Present the count of lines in the entries below that hold "social", and present nothing else.

MATERIAL FOR THIS TASK section start

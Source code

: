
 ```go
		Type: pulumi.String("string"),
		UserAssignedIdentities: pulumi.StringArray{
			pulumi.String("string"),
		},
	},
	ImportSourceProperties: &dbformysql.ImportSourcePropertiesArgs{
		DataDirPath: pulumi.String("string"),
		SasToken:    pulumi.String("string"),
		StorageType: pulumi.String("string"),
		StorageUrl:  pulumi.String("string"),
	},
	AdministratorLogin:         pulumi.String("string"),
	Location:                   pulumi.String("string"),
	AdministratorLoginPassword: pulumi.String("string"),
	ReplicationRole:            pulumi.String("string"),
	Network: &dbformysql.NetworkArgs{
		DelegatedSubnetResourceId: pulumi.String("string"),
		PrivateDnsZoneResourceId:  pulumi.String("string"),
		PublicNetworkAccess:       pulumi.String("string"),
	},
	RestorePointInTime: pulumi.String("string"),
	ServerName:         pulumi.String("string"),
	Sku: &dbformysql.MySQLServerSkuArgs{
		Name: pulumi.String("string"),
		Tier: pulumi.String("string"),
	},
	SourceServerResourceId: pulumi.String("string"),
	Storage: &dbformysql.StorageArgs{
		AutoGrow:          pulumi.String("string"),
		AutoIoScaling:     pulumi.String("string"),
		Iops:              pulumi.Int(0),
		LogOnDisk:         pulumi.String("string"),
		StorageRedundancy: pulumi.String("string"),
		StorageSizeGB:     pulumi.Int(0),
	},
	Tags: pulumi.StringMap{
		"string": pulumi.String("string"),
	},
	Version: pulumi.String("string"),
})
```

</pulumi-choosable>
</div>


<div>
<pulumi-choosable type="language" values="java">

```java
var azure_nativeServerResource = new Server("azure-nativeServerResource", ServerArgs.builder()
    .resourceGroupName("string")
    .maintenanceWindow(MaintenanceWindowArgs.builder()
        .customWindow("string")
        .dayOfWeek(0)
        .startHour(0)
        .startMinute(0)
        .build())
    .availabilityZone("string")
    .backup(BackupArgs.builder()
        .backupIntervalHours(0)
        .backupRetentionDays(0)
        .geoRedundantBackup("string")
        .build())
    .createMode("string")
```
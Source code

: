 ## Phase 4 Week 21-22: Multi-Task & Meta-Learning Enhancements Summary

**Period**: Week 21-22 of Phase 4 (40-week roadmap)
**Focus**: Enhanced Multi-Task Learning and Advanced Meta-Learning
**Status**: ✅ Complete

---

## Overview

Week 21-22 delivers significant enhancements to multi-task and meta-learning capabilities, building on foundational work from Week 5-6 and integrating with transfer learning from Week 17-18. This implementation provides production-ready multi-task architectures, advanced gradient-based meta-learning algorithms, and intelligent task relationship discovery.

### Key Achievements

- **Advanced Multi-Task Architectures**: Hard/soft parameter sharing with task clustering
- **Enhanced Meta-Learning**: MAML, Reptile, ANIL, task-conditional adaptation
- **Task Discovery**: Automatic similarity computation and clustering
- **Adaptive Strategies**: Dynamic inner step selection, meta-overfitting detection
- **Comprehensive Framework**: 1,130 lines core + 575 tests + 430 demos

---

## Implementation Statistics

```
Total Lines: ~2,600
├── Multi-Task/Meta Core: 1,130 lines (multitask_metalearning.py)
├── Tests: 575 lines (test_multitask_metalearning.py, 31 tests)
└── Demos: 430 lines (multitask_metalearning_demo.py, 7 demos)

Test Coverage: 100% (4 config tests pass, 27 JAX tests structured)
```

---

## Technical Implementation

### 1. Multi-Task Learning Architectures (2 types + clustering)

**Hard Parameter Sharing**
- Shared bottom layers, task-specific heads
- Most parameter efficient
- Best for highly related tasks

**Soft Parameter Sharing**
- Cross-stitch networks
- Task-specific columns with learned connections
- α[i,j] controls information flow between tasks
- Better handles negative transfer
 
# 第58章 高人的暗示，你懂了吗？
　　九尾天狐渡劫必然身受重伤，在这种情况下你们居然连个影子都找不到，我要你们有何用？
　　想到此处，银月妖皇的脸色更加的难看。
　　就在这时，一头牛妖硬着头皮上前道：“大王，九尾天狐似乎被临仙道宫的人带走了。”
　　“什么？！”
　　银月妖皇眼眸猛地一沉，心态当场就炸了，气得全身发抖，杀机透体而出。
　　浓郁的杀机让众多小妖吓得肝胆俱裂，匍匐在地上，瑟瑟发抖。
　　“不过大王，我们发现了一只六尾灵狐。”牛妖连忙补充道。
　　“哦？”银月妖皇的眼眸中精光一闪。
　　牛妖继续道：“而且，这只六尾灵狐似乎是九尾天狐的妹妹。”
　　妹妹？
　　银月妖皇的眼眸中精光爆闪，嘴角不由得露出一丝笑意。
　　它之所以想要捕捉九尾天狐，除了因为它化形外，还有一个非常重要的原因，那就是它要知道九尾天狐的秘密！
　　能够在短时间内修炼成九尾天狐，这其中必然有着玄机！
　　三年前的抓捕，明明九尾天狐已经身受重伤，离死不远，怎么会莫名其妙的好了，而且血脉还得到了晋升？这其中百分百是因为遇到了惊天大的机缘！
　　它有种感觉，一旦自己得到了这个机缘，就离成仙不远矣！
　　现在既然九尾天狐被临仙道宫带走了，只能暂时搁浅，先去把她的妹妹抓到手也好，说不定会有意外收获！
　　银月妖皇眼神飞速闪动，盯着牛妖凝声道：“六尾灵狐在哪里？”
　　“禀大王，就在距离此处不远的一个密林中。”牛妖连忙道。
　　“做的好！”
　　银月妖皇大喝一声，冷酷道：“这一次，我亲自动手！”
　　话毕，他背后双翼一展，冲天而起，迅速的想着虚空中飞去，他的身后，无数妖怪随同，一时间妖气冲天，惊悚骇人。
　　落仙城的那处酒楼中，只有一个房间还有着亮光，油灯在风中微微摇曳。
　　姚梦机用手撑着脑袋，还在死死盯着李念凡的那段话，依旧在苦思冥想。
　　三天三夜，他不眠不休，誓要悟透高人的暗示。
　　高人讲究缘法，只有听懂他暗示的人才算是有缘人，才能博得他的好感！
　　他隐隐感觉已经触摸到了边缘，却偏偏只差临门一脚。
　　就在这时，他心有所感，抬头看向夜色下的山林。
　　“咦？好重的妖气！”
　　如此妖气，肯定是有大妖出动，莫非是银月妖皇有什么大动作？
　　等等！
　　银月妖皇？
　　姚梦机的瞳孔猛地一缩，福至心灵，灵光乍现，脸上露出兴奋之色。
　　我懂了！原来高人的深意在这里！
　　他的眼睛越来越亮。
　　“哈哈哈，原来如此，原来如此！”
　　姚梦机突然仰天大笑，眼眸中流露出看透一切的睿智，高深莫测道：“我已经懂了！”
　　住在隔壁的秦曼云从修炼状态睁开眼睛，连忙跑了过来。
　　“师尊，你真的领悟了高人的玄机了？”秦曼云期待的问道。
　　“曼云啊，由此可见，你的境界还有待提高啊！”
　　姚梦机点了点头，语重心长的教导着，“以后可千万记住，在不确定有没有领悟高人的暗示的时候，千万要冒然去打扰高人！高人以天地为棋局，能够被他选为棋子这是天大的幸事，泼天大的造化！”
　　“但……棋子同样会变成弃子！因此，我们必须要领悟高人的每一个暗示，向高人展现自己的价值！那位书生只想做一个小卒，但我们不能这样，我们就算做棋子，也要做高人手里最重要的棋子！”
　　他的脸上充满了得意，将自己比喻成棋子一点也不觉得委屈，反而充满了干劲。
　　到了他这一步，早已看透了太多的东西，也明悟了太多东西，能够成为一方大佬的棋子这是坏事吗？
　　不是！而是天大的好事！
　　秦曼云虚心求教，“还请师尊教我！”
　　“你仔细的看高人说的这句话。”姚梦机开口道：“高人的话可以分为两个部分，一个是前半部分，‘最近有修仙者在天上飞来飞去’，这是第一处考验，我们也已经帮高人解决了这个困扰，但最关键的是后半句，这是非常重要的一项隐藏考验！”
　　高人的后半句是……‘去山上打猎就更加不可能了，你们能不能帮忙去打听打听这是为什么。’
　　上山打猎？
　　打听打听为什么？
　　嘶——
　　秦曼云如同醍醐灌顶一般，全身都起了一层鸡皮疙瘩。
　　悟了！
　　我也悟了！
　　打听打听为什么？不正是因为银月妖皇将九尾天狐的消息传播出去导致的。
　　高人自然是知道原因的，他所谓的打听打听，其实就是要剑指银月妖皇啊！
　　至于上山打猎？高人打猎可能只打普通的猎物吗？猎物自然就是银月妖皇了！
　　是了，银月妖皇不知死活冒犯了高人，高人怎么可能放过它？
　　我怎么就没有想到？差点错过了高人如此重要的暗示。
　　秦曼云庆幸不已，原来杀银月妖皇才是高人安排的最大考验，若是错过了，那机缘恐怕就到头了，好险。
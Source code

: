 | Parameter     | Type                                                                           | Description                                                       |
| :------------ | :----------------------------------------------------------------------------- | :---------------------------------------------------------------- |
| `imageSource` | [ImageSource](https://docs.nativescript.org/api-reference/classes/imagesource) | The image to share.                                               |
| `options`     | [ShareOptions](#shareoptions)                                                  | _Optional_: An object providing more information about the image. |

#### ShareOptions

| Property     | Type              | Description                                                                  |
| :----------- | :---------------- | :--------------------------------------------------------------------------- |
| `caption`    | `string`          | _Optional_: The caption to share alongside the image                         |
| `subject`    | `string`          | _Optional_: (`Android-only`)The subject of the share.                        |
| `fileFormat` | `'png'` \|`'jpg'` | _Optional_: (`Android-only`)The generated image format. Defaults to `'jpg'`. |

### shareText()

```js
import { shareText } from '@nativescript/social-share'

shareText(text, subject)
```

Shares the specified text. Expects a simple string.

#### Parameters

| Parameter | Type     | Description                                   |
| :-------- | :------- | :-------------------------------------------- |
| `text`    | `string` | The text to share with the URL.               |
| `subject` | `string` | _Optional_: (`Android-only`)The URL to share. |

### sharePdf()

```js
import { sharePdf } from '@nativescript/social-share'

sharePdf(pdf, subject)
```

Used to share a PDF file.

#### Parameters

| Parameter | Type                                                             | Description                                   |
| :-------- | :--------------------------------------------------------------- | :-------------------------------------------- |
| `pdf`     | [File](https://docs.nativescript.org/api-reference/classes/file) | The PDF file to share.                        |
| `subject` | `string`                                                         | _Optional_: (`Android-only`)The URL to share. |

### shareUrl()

MATERIAL FOR THIS TASK section end

§ SOLUTION BELOW: 2